Some of the major tactics in this campaign have been the launching of witch
hunts against specific professors, calling for their dismissal from their jobs,
and, failing that, smear their reputation; target Middle East Studies as a scholarly
field more generally and cut federal funding to it and place it under governmental
supervision, and promote apologists for Israel in the guise of scholars as the
only adequate scholarly alternative. While shutting down the educational process
in favour of religious theories of creationism and the like has been around
for a while, the recent attack on scholars who disagree with US foreign policy
and the policies of the state of Israel are the main mobilisational issues of
the current campaign.
What is at stake in this assault is not only academic freedom, but scholarship
per se, and specifically scholarship on Palestine and Israel, which is the primary
target of the witch-hunters.
What makes these anti-scholarship attacks possible and popular is the existence
of a major discrepancy, even a radical disconnect, between popular knowledge
and media coverage about the Palestine/Israel conundrum and established scholarly
knowledge about the topic. It is this disconnect that the witch hunters mobilise
against scholarship as proof that it is not media and popular knowledge, which
defends Israeli policy and Zionism's axioms, that is ideological, but rather
academic scholarship which has largely uncovered unsavory facts about both.
Thus when young American students who come from ideologically charged homes,
schools, and environments, attend university classes about the subject, they
mistake established scholarship as pro- Palestinian propaganda, a conclusion
that is propped up by the likes of Campus Watch, the David Project, and the
Anti- Defamation League, all three organisations who make it part or all their
business to attack scholarly criticisms of Israeli policy.
Let me provide a few examples of what I mean. All respected scholars in the
field agree that most or all Palestinians who became refugees in 1948 were expelled
directly or indirectly by Israel. The debate that exists is about whether all
Palestinian refugees were physically expelled by the Israeli army or that the
Israeli army expelled the majority while a minority of refugees fled, not as
a direct result of physical force but as an indirect consequence of actions
taken by the Israeli army and government which might, or might not, have been
deliberately intended to expel them. In contrast, media and popular ideological
knowledge in the US still insists that the Palestinians fled on their own, or
worse, were called upon to do so by Arab leaders (despite Israeli false claims
that Arab leaders called on Palestinians to flee, research has shown that they
called upon them to remain steadfast in their homeland) while the Zionists begged
them to stay!
Established scholarship enumerates all the racist laws and institutional racist
practices in operation in Israel which discriminate between Jews and non-Jews,
granting Jews differential rights and privileges over non-Jews, and rendering
Israel a racist state by law. Popular and media knowledge, in contrast, depict
Israel as a democratic liberal state that treats all its citizens equally. It
is also established in scholarship that Israel discriminates against non-European
Jews (the majority of the country's Jewish population) and also against recent
Russian Jewish immigrants, and has engaged and continues to engage in a racist
discourse about them and in unofficial institutional discrimination against
them (witness the most recent case of discrimination against Ethiopian Jews
in admissions to Israeli universities). In contrast, popular and media knowledge
depicts Israel as a place where all Jews are equal. Scholarly knowledge addresses
the question of Israel as a quasi-theological state, where religious law governs
major aspects of Jewish life and that only Orthodox Judaism is allowed to have
religious authority over Jewish citizens to the exclusion of Reform and Conservative
Judaism, let alone other Jewish denominations. In contrast, media and popular
knowledge depict Israel as a secular state. These are only a few examples of
how scholarly knowledge is drastically different from and contradicts media
and popular knowledge about key issues regarding Israeli society and history.

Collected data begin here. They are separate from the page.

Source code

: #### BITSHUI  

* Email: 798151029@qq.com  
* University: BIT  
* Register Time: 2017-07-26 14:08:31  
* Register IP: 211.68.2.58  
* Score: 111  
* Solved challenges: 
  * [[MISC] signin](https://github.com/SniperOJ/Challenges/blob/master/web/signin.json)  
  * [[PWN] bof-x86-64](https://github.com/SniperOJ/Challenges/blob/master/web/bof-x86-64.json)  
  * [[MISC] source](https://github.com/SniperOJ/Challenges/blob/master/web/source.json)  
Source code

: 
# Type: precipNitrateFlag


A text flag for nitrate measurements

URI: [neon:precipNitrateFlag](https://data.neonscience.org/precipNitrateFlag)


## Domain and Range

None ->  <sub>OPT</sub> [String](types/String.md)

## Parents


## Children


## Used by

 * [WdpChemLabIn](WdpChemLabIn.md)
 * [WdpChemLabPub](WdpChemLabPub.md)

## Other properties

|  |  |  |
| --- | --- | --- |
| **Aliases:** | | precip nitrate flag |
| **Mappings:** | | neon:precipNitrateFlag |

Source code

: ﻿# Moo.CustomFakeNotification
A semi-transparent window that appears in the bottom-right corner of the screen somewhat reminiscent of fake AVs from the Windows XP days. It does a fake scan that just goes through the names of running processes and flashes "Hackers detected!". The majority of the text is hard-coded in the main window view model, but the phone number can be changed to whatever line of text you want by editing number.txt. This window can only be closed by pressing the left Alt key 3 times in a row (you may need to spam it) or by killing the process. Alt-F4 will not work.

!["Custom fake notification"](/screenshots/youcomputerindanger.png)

Israel's apologists and right-wing witch- hunters aim to establish this popular
and media "knowledge", which echo the official positions of the State
of Israel and its US lobby, as "scholarly" and dismiss academic scholarship
as ideology. It is in this context that many of the organisations and individuals
attacking me are under the false impression that what I teach in my classes
is a "Palestinian" perspective or narrative. In fact, at the risk
of engaging my fanatical critics, whose outrageous claims and inventions should
not be given any legitimacy, I do no such thing. In my class on the topic, I
teach academic scholarship on Palestine and Israel, which is precisely why the
witch- hunters want Columbia to fire me.
As academic knowledge is of no interest to these ideologues, they have marshalled
all their resources to transform the university into a mouthpiece for Israeli
propaganda. They have recently been joined by The New York Times who, in an
editorial on 7 April, called on Columbia University to monitor the classroom
for "pro-Palestinian" bias. The Times ' editors asserted that the
(illegitimate) investigative panel that Columbia University convened as part
of its own intimidation of its own professors failed to examine the real allegations
of pro-Israel students who are allied with pro-Israeli lobbying groups outside
the university. These allegations speak of stridently pro- Palestinian, anti-Israeli
bias on the part of several professors. The panel had no mandate to examine
the quality and fairness of teaching. That leaves the university to follow up
on complaints about politicised courses and a lack of scholarly rigour as part
of its effort to upgrade the department. One can only hope that Columbia will
proceed with more determination and care than it has heretofore.
What the Times ' editors mean is that it is incumbent upon Columbia University
to bring scholarly knowledge transmitted in its classrooms in line with Israeli
propaganda, which the New York Times itself has never found too difficult to
disseminate as objective truth anyway. Indeed, Ethan Bronner, the Times' deputy
foreign editor, was quoted in an article on 24 April asserting that as far as
United Nations Security Council resolutions on the Palestinian/Israeli conflict
are concerned, the newspaper editors "view ourselves as neutral and unbound
by such judgements. We cite them, but we do not live by them." If the Times
can ignore so casually UN decisions as unbinding, why shouldn't scholars do
the same? Indeed why shouldn't Columbia University do the same? The fact that
for now at least, Columbia's administration has not taken steps to monitor the
politics of scholarship should not reassure us. Aside from his commitment to
the pro-Israeli and anti-Palestinian line espoused by the New York Times and
manifest in many of his own public statements, Columbia's president, Lee Bollinger,
has spoken about his concern of a lack of "balance" and the presence
of "bias" in some classes on the Palestinian/Israeli conflict taught
at Columbia, which he intends to rectify. He even expressed concern that Columbia
scholars of the Middle East do not seem to explain "the relationship...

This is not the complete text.